— Directions for this task —
Go over the data and keep only the lines that include "submitted".

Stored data
- - - -

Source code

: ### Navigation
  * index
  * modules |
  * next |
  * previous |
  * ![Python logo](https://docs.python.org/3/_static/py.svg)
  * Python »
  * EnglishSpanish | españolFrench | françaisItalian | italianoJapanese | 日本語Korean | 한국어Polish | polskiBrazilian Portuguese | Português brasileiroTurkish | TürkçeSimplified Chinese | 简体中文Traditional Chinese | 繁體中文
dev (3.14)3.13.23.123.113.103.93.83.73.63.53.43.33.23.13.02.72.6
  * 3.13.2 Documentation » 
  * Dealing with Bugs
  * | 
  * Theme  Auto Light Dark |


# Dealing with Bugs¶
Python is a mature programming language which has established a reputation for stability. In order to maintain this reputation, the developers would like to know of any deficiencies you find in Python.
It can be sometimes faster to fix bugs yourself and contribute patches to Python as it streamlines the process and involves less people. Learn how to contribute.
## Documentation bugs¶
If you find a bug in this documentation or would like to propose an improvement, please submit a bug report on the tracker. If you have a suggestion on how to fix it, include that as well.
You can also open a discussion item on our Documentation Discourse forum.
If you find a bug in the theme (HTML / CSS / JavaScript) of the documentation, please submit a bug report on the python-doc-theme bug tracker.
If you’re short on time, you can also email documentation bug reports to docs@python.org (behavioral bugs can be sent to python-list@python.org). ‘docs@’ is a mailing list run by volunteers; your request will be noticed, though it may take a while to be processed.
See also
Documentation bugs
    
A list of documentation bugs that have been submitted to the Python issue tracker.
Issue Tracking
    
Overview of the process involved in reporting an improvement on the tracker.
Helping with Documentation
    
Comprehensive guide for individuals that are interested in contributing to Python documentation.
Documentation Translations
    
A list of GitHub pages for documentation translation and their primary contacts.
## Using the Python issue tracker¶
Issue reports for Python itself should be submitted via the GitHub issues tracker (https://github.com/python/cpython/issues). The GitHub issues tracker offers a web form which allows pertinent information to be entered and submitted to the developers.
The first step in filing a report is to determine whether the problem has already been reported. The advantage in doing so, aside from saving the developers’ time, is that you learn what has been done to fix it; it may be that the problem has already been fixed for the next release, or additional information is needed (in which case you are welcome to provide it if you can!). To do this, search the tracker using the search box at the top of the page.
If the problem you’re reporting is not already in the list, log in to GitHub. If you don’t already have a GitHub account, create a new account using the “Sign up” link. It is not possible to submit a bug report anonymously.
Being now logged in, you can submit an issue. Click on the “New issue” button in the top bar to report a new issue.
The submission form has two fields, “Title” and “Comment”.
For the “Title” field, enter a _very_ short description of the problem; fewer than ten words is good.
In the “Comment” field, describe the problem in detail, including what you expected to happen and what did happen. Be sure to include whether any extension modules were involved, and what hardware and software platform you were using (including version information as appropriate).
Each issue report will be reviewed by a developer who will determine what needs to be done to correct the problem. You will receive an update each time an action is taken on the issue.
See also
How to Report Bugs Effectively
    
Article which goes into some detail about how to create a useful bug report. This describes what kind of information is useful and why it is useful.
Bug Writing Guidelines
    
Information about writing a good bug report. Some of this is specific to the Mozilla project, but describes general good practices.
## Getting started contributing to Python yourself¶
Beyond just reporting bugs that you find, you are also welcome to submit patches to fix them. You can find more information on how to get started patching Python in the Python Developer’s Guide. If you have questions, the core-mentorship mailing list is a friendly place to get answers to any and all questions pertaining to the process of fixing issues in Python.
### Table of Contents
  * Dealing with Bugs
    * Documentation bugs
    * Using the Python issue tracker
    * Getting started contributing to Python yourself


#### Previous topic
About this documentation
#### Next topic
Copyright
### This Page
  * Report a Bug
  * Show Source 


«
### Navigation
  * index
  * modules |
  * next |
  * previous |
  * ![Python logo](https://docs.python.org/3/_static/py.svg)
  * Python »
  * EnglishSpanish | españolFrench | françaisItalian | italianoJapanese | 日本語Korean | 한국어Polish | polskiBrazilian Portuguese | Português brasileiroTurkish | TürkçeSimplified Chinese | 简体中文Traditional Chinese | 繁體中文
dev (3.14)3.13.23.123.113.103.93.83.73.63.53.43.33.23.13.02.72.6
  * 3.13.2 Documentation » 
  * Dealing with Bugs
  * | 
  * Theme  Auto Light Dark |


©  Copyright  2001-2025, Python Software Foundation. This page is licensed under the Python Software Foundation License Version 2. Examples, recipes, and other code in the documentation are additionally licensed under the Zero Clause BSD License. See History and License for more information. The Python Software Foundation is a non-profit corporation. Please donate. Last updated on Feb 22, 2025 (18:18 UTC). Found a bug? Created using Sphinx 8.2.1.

- - - -

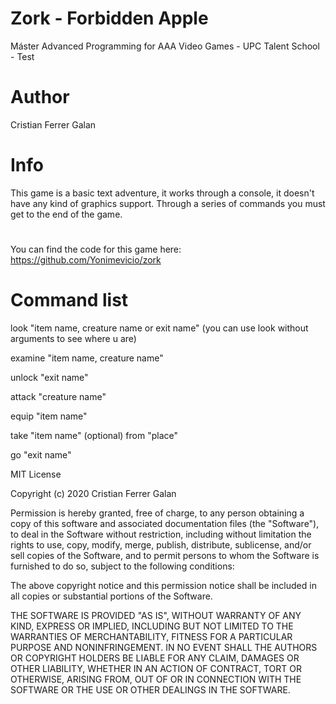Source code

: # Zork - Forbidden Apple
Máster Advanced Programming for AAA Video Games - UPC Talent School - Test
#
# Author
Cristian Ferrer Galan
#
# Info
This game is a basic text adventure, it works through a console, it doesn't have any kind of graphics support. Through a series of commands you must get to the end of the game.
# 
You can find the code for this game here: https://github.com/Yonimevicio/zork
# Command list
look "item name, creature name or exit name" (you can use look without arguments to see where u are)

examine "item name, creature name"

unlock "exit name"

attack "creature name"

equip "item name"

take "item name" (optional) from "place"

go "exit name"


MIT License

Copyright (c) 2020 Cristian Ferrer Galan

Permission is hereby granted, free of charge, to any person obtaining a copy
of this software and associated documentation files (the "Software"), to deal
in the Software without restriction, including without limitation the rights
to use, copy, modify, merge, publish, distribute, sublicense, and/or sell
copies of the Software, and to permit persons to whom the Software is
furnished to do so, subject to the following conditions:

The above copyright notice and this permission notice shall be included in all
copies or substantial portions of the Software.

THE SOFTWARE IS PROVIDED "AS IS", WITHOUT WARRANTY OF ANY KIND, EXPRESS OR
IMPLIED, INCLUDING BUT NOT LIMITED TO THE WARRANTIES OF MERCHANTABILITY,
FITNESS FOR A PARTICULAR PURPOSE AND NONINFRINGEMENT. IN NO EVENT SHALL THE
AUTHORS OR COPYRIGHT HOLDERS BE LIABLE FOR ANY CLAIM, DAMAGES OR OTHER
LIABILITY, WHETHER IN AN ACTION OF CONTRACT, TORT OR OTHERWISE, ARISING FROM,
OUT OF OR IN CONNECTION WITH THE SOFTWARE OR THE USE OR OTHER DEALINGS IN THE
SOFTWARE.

- - - -

— Task answer —
A list of documentation bugs that have been submitted to the Python issue tracker.
Issue reports for Python itself should be submitted via the GitHub issues tracker (https://github.com/python/cpython/issues). The GitHub issues tracker offers a web form which allows pertinent information to be entered and submitted to the developers.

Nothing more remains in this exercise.